Librarians are often hired on two-year contracts, which means job changes are relatively frequent. Kim’s worry is what effect her marital status may have on her employment prospects.

Her concerns come from bitter experience. When she was looking for a job last year, she listed her status as “married” on her resume, only to face rejection after rejection in the document review stages. For one company interview, she was asked point-blank when she planned to get married. She didn‘t get the job.

After that, she changed her resume and began listing her marital status as “single.” Soon, she was passing both the document reviews and the interviews.

“I thought the most important thing was to just get a job,” she said on Oct. 13. “People I knew were telling me the companies don’t like it when you‘re married, and I was worried about whether it might hurt me, so I decided to put off filing a marriage report until after I have a child.”

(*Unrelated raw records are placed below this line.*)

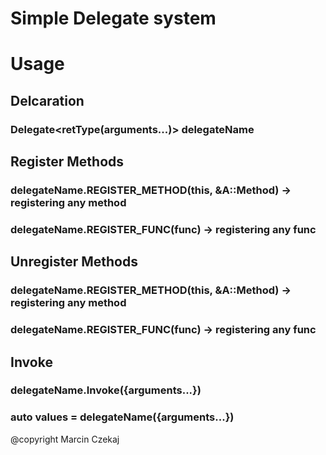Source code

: # Simple Delegate system

# Usage
## Delcaration
### Delegate<retType(arguments...)> delegateName
		
## Register Methods
### delegateName.REGISTER_METHOD(this, &A::Method) -> registering any method
### delegateName.REGISTER_FUNC(func) -> registering any func
	
## Unregister Methods
### delegateName.REGISTER_METHOD(this, &A::Method) -> registering any method
### delegateName.REGISTER_FUNC(func) -> registering any func
## Invoke
### delegateName.Invoke({arguments...})
### auto values = delegateName({arguments...})
		
@copyright Marcin Czekaj
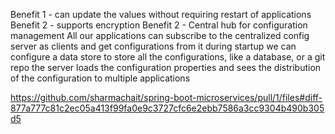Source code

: Benefit 1 - can update the values without requiring restart of applications
Benefit 2 - supports encryption
Benefit 2 - Central hub for configuration management
All our applications can subscribe to the centralized config server as clients and get configurations from it during startup
we can configure a data store to store all the configurations, like a database, or a git repo
the server loads the configuration properties and sees the distribution of the configuration to multiple applications

https://github.com/sharmachait/spring-boot-microservices/pull/1/files#diff-877a777c81c2ec05a413f99fa0e9c3727cfc6e2ebb7586a3cc9304b490b305d5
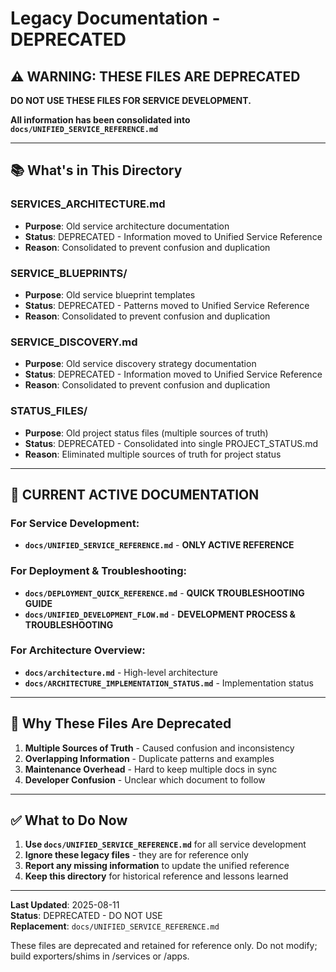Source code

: # Legacy Documentation - DEPRECATED

## ⚠️ **WARNING: THESE FILES ARE DEPRECATED**

**DO NOT USE THESE FILES FOR SERVICE DEVELOPMENT.**

**All information has been consolidated into `docs/UNIFIED_SERVICE_REFERENCE.md`**

---

## 📚 **What's in This Directory**

### **SERVICES_ARCHITECTURE.md**
- **Purpose**: Old service architecture documentation
- **Status**: DEPRECATED - Information moved to Unified Service Reference
- **Reason**: Consolidated to prevent confusion and duplication

### **SERVICE_BLUEPRINTS/**
- **Purpose**: Old service blueprint templates
- **Status**: DEPRECATED - Patterns moved to Unified Service Reference
- **Reason**: Consolidated to prevent confusion and duplication

### **SERVICE_DISCOVERY.md**
- **Purpose**: Old service discovery strategy documentation
- **Status**: DEPRECATED - Information moved to Unified Service Reference
- **Reason**: Consolidated to prevent confusion and duplication

### **STATUS_FILES/**
- **Purpose**: Old project status files (multiple sources of truth)
- **Status**: DEPRECATED - Consolidated into single PROJECT_STATUS.md
- **Reason**: Eliminated multiple sources of truth for project status

---

## 🎯 **CURRENT ACTIVE DOCUMENTATION**

### **For Service Development:**
- **`docs/UNIFIED_SERVICE_REFERENCE.md`** - **ONLY ACTIVE REFERENCE**

### **For Deployment & Troubleshooting:**
- **`docs/DEPLOYMENT_QUICK_REFERENCE.md`** - **QUICK TROUBLESHOOTING GUIDE**
- **`docs/UNIFIED_DEVELOPMENT_FLOW.md`** - **DEVELOPMENT PROCESS & TROUBLESHOOTING**

### **For Architecture Overview:**
- **`docs/architecture.md`** - High-level architecture
- **`docs/ARCHITECTURE_IMPLEMENTATION_STATUS.md`** - Implementation status

---

## 🚫 **Why These Files Are Deprecated**

1. **Multiple Sources of Truth** - Caused confusion and inconsistency
2. **Overlapping Information** - Duplicate patterns and examples
3. **Maintenance Overhead** - Hard to keep multiple docs in sync
4. **Developer Confusion** - Unclear which document to follow

---

## ✅ **What to Do Now**

1. **Use `docs/UNIFIED_SERVICE_REFERENCE.md`** for all service development
2. **Ignore these legacy files** - they are for reference only
3. **Report any missing information** to update the unified reference
4. **Keep this directory** for historical reference and lessons learned

---

**Last Updated**: 2025-08-11  
**Status**: DEPRECATED - DO NOT USE  
**Replacement**: `docs/UNIFIED_SERVICE_REFERENCE.md`

These files are deprecated and retained for reference only. Do not modify; build exporters/shims in /services or /apps.
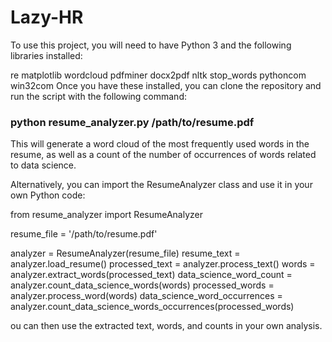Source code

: # Lazy-HR

To use this project, you will need to have Python 3 and the following libraries installed:

re
matplotlib
wordcloud
pdfminer
docx2pdf
nltk
stop_words
pythoncom
win32com
Once you have these installed, you can clone the repository and run the script with the following command:

### python resume_analyzer.py /path/to/resume.pdf

This will generate a word cloud of the most frequently used words in the resume, as well as a count of the number of occurrences of words related to data science.

Alternatively, you can import the ResumeAnalyzer class and use it in your own Python code:


from resume_analyzer import ResumeAnalyzer

resume_file = '/path/to/resume.pdf'

analyzer = ResumeAnalyzer(resume_file)
resume_text = analyzer.load_resume()
processed_text = analyzer.process_text()
words = analyzer.extract_words(processed_text)
data_science_word_count = analyzer.count_data_science_words(words)
processed_words = analyzer.process_word(words)
data_science_word_occurrences = analyzer.count_data_science_words_occurrences(processed_words)


ou can then use the extracted text, words, and counts in your own analysis.
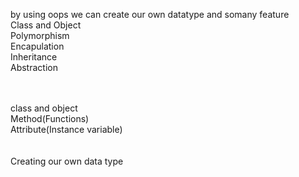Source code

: by using oops we can create our own datatype and somany feature <br>
  Class and Object<br>
  Polymorphism<br>
  Encapulation <br>
  Inheritance<br>
  Abstraction<br><br><br>

class and object <br>
    Method(Functions)<br>
    Attribute(Instance variable)<br>
<br><br>
Creating our own data type<br>
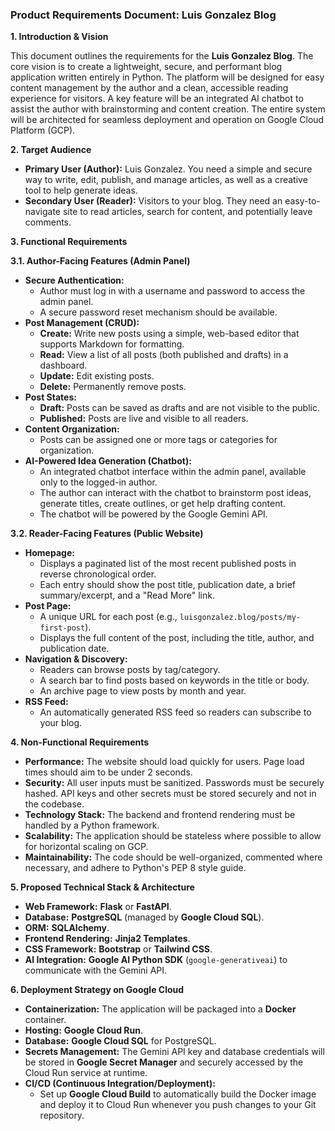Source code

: ### **Product Requirements Document: Luis Gonzalez Blog**

**1. Introduction & Vision**

This document outlines the requirements for the **Luis Gonzalez Blog**. The core vision is to create a lightweight, secure, and performant blog application written entirely in Python. The platform will be designed for easy content management by the author and a clean, accessible reading experience for visitors. A key feature will be an integrated AI chatbot to assist the author with brainstorming and content creation. The entire system will be architected for seamless deployment and operation on Google Cloud Platform (GCP).

**2. Target Audience**

*   **Primary User (Author):** Luis Gonzalez. You need a simple and secure way to write, edit, publish, and manage articles, as well as a creative tool to help generate ideas.
*   **Secondary User (Reader):** Visitors to your blog. They need an easy-to-navigate site to read articles, search for content, and potentially leave comments.

**3. Functional Requirements**

**3.1. Author-Facing Features (Admin Panel)**

*   **Secure Authentication:**
    *   Author must log in with a username and password to access the admin panel.
    *   A secure password reset mechanism should be available.
*   **Post Management (CRUD):**
    *   **Create:** Write new posts using a simple, web-based editor that supports Markdown for formatting.
    *   **Read:** View a list of all posts (both published and drafts) in a dashboard.
    *   **Update:** Edit existing posts.
    *   **Delete:** Permanently remove posts.
*   **Post States:**
    *   **Draft:** Posts can be saved as drafts and are not visible to the public.
    *   **Published:** Posts are live and visible to all readers.
*   **Content Organization:**
    *   Posts can be assigned one or more tags or categories for organization.
*   **AI-Powered Idea Generation (Chatbot):**
    *   An integrated chatbot interface within the admin panel, available only to the logged-in author.
    *   The author can interact with the chatbot to brainstorm post ideas, generate titles, create outlines, or get help drafting content.
    *   The chatbot will be powered by the Google Gemini API.

**3.2. Reader-Facing Features (Public Website)**

*   **Homepage:**
    *   Displays a paginated list of the most recent published posts in reverse chronological order.
    *   Each entry should show the post title, publication date, a brief summary/excerpt, and a "Read More" link.
*   **Post Page:**
    *   A unique URL for each post (e.g., `luisgonzalez.blog/posts/my-first-post`).
    *   Displays the full content of the post, including the title, author, and publication date.
*   **Navigation & Discovery:**
    *   Readers can browse posts by tag/category.
    *   A search bar to find posts based on keywords in the title or body.
    *   An archive page to view posts by month and year.
*   **RSS Feed:**
    *   An automatically generated RSS feed so readers can subscribe to your blog.

**4. Non-Functional Requirements**

*   **Performance:** The website should load quickly for users. Page load times should aim to be under 2 seconds.
*   **Security:** All user inputs must be sanitized. Passwords must be securely hashed. API keys and other secrets must be stored securely and not in the codebase.
*   **Technology Stack:** The backend and frontend rendering must be handled by a Python framework.
*   **Scalability:** The application should be stateless where possible to allow for horizontal scaling on GCP.
*   **Maintainability:** The code should be well-organized, commented where necessary, and adhere to Python's PEP 8 style guide.

**5. Proposed Technical Stack & Architecture**

*   **Web Framework:** **Flask** or **FastAPI**.
*   **Database:** **PostgreSQL** (managed by **Google Cloud SQL**).
*   **ORM:** **SQLAlchemy**.
*   **Frontend Rendering:** **Jinja2 Templates**.
*   **CSS Framework:** **Bootstrap** or **Tailwind CSS**.
*   **AI Integration:** **Google AI Python SDK** (`google-generativeai`) to communicate with the Gemini API.

**6. Deployment Strategy on Google Cloud**

*   **Containerization:** The application will be packaged into a **Docker** container.
*   **Hosting:** **Google Cloud Run**.
*   **Database:** **Google Cloud SQL** for PostgreSQL.
*   **Secrets Management:** The Gemini API key and database credentials will be stored in **Google Secret Manager** and securely accessed by the Cloud Run service at runtime.
*   **CI/CD (Continuous Integration/Deployment):**
    *   Set up **Google Cloud Build** to automatically build the Docker image and deploy it to Cloud Run whenever you push changes to your Git repository.
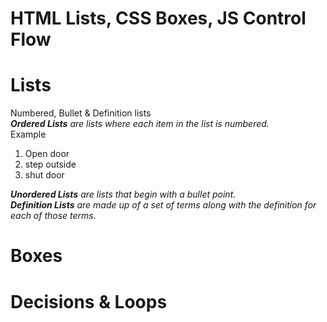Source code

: # HTML Lists, CSS Boxes, JS Control Flow  

# Lists  
  Numbered, Bullet & Definition lists  
  *<b>Ordered Lists</b> are lists where each item in the list is numbered.*  
  Example  
  <ol>  
  <li>Open door</li>  
  <li>step outside</li>  
  <li>shut door</li>  
  </ol>  
  
  *<b>Unordered Lists</b> are lists that begin with a bullet point.*  
  *<b>Definition Lists</b> are made up of a set of terms along with the definition
  for each of those terms.*  
  
# Boxes  

# Decisions & Loops  




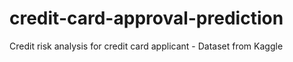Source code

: # credit-card-approval-prediction
Credit risk analysis for credit card applicant - Dataset from Kaggle

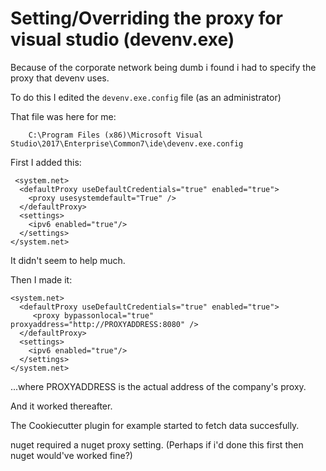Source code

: # Setting/Overriding the proxy for visual studio (devenv.exe)

Because of the corporate network being dumb i found i had to specify the proxy that devenv uses.

To do this I edited the `devenv.exe.config` file (as an administrator)


That file was here for me:

		C:\Program Files (x86)\Microsoft Visual Studio\2017\Enterprise\Common7\ide\devenv.exe.config
		
		
First I added this:

     <system.net>
      <defaultProxy useDefaultCredentials="true" enabled="true">
        <proxy usesystemdefault="True" />
      </defaultProxy>
      <settings>
        <ipv6 enabled="true"/>
      </settings>
    </system.net>


It didn't seem to help much.

Then I made it:


    <system.net>
      <defaultProxy useDefaultCredentials="true" enabled="true">
		 <proxy bypassonlocal="true" proxyaddress="http://PROXYADDRESS:8080" />
      </defaultProxy>
      <settings>
        <ipv6 enabled="true"/>
      </settings>
    </system.net>


...where PROXYADDRESS is the actual address of the company's proxy.
	
And it worked thereafter.


The Cookiecutter plugin for example started to fetch data succesfully.


nuget required a nuget proxy setting. (Perhaps if i'd done this first then nuget would've worked fine?)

Sometimes companies are reluctant to hire women who are married but have not had children yet, due to concern that the women will become pregnant and need to go on maternity leave shortly after being hired.

The South Korean government has pledged various measures to stop career interruptions for married women. But as Kim’s story shows, the reality is grim. Another jobseeker, a 25-year-old surnamed Ahn, kept putting off filing a notice after her marriage in May out of concerns about hurting her prospects. Eventually, she bowed to pressure from her in-laws and became “officially married.”

Ahn, who is preparing for a flight attendant examination, explained her decision.

“When one of the airlines advertises jobs, the document interview is an important barrier you have to pass, and I was afraid I might needlessly lose points if I told them I was married,” she said.

“The teacher at my flight attendant training academy and my study friends all said there would be questions about my marital status. So now I‘m working on preparing a response for that,” she added.

Marriage is one of the main reasons for career interruptions among women. It also makes it more difficult to return to work. An employment trend report written last month by Korean Women’s Development Institute senior fellow Kim Jong-sook found that in 2013, the average length of time between a woman leaving the workforce due to marriage or childbirth and returning to employment stood at 9.7 years. With the average career break taking place when a woman is 27, the data mean that those interested in going back to work have to wait until they are 37.

“If a company denies that it‘s discriminating in this way, we don’t have any way of confirming it,” Kim said in a telephone interview.

“We need something like the US Equal Employment Opportunity Commission, a government-affiliated institution for investigating and correcting discriminatory hiring practices,” she added.